As these works witness, at stake in this show was photography’s changing relationship to abstraction as contemporary artists have pushed the limits of what—and the very ways in which—the medium is capable of representing. For example, Walead Beshty produces his “Transparencies” (an ongoing series begun in 2006; two from 2011 were presented here) by subjecting his negatives, which he stows in his carry-on luggage, to the X-rays of airport-security scanners—a process that bands his images with shadowy, unpredictable patterns. Or take the tarnished, mirrorlike surface of Liz Deschenes’s Front/Side #10, 2012, a silver-toned photogram that she created by exposing the entirety of a sheet of black-and-white photo paper to ambient light from the night sky and surrounding buildings, thereby foregrounding the chemical processes of photography and allowing the environmental factors (such as humidity and temperature) present when creating the image to be the only visible “image” (one that will continue to “develop” as the marks oxidize over time). While the works of Beshty and Deschenes are ostensibly abstract, they are also exceedingly concrete, displaying not images of reality but rather the very conditions that govern the production and reception of images.
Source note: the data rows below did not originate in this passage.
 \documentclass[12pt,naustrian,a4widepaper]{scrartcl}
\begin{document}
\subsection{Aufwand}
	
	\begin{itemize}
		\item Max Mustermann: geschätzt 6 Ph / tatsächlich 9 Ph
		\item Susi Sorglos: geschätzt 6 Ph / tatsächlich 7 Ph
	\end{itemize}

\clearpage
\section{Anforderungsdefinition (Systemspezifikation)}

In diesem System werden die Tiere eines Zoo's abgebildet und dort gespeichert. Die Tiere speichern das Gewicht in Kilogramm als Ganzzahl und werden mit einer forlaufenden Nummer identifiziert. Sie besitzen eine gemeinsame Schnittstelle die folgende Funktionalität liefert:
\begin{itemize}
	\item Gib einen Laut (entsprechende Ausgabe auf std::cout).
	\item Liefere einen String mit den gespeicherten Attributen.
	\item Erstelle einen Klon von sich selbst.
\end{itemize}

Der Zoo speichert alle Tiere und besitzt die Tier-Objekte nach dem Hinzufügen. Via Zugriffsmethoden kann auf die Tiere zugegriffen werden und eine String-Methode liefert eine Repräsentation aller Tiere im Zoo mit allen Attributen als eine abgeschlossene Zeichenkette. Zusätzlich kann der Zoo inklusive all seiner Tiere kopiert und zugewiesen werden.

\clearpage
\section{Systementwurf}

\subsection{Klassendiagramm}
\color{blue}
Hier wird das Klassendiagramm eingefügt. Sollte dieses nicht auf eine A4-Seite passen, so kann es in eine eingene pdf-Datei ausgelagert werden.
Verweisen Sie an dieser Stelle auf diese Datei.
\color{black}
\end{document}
The political and technological changes that give such practices their urgency today are alluded to by another work that was on view, Gerhard Richter’s September, 2009, a photograph of a blurred, barely legible painting based on a newspaper image of the second plane crashing into the World Trade Center. The distinction between image and photograph that these works underscore—the former a dematerialized representation, the latter an object in the world—critically addresses the larger crisis in visibility ushered in by a fully digital post–9/11 world. It is in this context that the very concept of the unphotographable—that which is not fully knowable or certain, including, not least, the photographic medium itself—must be seen as deeply historical and hence unfixed.